The probe was launched following the publication Monday of an investigative report by Southern Metropolis, a state-run daily newspaper in Guangdong.

The report said the children were 'sold like cabbages' by their parents to gangs who then sold them off to employment agencies or directly to factories hundreds of kilometres from their homes.

Most of the children were from Liangshan, a poor farming town in southwestern Sichuan province, and ended up working in factories in Guangdong's Dongguan city as well as Shenzhen and Huizhou, the report said.

The official China Daily newspaper on Wednesday quoted Dongguan spokesman Wang Yongquan as saying that the city's 'labour enforcement and trade union will investigate all companies in the town, the labor market and agencies'.

He told the newspaper that police had already rescued more than 100 youngsters from rented houses and arrested several people.

The official Xinhua News Agency said on Thursday the Dongguan government had investigated more than 3,000 companies involving 450,000 individuals in the city, but found that only a handful of small companies and workshops had hired temporary workers who might have been children.

'The government has a very clear cut attitude towards the illegal use of child laborers, and we will resolutely crack down on it. When we find one child laborer, that business will be investigated,' Ms Li Xiaomei, deputy mayor of Donguan City, was quoted as saying.

The government would also fine the companies as much as 50,000 yuan (S$9,786) if caught, he said.

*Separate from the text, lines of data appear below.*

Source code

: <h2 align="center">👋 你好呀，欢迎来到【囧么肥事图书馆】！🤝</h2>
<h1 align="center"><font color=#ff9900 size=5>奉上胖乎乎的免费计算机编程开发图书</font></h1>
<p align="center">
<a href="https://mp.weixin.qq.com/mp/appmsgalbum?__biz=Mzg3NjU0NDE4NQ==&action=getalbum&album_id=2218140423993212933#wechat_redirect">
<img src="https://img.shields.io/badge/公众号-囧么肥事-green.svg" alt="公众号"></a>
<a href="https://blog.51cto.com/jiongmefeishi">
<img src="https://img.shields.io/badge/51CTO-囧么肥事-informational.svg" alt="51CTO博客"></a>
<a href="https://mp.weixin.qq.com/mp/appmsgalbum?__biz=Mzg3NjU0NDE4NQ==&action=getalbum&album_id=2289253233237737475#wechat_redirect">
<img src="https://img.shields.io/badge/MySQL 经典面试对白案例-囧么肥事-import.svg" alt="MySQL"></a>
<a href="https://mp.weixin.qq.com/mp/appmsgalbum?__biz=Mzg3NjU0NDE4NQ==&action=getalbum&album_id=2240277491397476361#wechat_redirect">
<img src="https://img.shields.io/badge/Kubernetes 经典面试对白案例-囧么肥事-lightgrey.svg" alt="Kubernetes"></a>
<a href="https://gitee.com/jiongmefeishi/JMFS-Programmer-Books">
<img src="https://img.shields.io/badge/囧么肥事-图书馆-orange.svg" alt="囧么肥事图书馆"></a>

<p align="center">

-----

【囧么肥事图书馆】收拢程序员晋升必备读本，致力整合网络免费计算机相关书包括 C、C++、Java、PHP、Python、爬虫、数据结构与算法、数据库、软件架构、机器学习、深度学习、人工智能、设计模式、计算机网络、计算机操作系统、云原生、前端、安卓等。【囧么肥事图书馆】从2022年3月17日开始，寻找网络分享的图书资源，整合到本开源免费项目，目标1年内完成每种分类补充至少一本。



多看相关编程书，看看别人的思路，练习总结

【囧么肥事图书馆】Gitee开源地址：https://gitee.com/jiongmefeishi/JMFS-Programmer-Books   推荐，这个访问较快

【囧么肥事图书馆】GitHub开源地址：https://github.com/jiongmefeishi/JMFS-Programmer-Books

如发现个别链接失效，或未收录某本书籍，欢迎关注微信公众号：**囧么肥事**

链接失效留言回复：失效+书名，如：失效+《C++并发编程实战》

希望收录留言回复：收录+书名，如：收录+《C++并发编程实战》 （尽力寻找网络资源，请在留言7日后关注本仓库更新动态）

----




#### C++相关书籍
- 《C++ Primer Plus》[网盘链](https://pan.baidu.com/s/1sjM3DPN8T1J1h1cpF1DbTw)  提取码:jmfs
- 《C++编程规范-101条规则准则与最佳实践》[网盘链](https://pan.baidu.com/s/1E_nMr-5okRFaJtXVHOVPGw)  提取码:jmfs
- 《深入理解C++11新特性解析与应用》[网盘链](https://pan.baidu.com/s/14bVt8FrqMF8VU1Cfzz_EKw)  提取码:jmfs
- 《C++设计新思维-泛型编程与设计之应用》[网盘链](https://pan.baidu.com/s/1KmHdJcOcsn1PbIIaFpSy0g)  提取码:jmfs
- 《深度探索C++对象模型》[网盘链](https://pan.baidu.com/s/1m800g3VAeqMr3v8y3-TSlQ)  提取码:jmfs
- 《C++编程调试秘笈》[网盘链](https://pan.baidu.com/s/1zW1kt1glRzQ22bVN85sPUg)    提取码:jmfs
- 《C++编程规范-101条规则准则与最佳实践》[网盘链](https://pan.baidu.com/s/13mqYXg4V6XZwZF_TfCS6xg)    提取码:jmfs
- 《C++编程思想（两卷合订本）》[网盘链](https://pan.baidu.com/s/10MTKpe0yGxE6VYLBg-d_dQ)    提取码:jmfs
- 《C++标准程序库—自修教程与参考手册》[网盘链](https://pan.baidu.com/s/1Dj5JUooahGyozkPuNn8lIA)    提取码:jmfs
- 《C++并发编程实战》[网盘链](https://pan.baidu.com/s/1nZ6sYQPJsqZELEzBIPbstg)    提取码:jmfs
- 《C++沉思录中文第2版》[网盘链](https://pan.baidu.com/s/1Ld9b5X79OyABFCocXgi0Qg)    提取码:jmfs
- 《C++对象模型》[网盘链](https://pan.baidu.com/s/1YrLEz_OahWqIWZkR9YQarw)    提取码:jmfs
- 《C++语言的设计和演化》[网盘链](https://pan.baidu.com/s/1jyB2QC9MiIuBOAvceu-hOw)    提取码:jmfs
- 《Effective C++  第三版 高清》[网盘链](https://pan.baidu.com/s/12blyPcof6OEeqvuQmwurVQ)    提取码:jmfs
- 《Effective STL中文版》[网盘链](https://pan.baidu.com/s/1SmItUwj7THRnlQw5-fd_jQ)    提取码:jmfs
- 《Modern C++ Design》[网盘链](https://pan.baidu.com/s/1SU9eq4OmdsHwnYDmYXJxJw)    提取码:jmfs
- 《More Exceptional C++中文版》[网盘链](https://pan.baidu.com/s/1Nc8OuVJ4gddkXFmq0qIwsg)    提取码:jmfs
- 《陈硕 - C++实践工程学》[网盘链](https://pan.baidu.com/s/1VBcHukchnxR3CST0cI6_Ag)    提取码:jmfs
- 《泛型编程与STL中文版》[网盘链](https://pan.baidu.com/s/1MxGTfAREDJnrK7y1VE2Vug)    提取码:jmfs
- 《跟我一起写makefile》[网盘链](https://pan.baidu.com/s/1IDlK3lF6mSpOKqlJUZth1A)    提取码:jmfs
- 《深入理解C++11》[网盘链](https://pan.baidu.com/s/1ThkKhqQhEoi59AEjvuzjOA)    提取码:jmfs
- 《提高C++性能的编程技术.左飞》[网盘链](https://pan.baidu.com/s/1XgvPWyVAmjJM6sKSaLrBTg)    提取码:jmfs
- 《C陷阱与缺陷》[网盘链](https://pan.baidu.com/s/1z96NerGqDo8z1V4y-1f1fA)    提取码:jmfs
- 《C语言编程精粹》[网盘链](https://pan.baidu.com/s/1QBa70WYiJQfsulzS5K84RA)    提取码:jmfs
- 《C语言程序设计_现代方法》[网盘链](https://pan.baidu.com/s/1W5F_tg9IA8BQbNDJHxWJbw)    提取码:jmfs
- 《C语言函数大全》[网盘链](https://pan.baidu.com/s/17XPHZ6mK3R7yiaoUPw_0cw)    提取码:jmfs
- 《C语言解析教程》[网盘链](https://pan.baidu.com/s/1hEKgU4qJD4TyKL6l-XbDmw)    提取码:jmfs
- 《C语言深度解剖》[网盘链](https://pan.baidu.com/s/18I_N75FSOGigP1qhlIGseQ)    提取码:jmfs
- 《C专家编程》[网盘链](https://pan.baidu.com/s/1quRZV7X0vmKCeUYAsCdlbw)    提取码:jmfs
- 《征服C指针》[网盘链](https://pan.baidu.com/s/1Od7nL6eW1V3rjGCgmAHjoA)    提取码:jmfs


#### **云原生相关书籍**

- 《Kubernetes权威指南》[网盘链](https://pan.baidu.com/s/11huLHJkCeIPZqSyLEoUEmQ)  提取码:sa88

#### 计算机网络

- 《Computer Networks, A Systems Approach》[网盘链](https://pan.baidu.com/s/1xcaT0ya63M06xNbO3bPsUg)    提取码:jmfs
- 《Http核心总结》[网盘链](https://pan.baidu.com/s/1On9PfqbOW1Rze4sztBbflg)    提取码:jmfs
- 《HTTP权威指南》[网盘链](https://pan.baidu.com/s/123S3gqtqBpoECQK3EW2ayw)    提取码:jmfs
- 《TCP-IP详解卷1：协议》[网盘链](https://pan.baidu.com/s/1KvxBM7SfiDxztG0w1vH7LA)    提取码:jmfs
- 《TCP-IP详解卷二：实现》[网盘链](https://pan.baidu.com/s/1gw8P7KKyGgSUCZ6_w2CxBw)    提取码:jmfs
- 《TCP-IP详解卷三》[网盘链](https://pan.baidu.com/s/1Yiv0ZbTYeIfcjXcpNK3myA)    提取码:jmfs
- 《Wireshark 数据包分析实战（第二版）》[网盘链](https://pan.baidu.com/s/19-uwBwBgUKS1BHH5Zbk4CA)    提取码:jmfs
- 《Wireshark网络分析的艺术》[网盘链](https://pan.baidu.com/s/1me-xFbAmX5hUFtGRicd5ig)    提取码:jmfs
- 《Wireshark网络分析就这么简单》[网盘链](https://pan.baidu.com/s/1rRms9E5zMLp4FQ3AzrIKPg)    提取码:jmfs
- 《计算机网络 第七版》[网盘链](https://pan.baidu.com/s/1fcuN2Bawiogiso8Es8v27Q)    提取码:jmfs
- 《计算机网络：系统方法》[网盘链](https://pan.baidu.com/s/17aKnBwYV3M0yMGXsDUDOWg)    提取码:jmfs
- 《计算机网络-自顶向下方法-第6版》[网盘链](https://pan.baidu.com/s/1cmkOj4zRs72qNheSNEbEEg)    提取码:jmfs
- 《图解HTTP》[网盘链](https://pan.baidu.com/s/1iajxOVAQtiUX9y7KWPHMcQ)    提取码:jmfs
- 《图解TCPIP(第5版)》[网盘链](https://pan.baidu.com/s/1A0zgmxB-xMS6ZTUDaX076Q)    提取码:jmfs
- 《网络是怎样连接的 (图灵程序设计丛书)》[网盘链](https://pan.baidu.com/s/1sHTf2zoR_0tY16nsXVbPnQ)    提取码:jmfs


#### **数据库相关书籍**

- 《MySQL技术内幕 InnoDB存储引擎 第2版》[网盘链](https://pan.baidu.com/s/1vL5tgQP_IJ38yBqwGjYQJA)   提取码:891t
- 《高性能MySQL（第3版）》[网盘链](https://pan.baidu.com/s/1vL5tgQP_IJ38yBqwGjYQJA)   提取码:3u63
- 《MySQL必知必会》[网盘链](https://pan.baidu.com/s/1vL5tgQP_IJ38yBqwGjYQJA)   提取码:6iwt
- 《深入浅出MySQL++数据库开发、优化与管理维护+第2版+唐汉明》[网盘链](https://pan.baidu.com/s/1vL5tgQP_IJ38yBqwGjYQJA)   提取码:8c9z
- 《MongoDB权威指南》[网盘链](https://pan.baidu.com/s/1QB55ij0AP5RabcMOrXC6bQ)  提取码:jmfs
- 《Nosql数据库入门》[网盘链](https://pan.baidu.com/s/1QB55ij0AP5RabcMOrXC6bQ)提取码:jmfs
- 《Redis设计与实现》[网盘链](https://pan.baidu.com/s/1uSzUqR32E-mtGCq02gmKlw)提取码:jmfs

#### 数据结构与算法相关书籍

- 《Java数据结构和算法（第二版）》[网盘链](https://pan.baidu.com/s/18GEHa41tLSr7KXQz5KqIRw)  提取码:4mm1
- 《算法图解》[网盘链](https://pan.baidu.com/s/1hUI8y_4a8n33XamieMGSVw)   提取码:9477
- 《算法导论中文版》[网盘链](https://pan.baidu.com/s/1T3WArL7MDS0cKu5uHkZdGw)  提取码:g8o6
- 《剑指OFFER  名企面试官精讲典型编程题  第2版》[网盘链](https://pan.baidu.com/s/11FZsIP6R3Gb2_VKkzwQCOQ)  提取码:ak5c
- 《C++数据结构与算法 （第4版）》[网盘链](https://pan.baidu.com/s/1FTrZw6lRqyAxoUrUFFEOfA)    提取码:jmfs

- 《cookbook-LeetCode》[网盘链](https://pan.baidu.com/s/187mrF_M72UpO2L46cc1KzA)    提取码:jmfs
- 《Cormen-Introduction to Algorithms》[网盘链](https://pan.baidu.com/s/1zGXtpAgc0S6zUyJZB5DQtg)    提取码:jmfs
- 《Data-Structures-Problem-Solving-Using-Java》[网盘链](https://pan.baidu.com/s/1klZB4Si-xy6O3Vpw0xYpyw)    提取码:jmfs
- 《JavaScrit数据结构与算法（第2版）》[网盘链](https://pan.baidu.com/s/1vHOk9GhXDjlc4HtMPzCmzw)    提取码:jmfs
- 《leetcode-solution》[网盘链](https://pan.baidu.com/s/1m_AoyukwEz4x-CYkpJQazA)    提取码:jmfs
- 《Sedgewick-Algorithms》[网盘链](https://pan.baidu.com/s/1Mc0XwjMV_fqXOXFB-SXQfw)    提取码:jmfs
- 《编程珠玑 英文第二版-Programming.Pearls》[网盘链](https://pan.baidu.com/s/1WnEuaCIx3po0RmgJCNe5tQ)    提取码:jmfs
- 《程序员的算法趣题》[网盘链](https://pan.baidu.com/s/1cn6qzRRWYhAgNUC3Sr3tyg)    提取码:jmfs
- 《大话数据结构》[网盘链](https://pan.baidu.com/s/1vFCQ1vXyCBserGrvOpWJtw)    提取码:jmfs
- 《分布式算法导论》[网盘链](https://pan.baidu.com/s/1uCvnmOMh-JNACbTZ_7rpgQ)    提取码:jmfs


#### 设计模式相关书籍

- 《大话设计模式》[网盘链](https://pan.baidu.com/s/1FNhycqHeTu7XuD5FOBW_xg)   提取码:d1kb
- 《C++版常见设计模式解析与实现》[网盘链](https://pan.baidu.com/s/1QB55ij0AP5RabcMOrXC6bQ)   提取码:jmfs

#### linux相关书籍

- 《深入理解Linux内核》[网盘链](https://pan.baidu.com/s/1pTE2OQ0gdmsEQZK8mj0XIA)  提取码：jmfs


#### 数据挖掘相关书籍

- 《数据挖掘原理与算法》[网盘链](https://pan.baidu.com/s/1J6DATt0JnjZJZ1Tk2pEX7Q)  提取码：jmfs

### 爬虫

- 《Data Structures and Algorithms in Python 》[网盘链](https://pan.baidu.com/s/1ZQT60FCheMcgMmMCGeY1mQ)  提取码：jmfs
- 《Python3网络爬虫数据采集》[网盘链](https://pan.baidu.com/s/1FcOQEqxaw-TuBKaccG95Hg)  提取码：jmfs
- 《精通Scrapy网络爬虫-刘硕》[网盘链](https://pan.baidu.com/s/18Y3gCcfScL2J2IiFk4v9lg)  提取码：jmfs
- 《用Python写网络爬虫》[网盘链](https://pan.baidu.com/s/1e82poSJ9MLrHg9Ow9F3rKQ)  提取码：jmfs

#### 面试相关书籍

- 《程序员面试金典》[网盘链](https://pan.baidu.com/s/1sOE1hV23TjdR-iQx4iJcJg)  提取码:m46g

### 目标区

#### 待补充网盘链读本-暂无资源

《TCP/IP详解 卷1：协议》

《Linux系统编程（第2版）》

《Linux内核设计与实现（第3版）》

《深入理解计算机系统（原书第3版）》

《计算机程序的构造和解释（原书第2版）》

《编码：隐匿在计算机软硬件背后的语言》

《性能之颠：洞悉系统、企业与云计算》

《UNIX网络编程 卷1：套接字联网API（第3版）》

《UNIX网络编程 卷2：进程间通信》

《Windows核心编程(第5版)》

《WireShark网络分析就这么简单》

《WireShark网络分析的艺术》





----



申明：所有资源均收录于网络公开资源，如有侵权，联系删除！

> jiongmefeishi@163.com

The probe comes less than a year after Chinese media uncovered that children as young as 8 years were abducted or recruited from bus and train stations with false promises of well-paying jobs and sold to brick kilns in central Shanxi province for about US$65.

The victims were forced to work almost around the clock, beaten, and deprived of pay, nourishment and basic medical care.

The Southern Metropolis said the children from Liangshan earned as little as 2.5 yuan per hour and were forced to work long hours.

The Guangzhou Daily described following police on Tuesday in Dongguan as they questioned young factory workers. One girl named Luo Siqi from Liangshan said she made 4 yuan per hour, and she initially claimed to have come to Dongguan on her own.

When told by police that the money she thought she was sending home could not have reached her family, she broke down in tears, the paper said.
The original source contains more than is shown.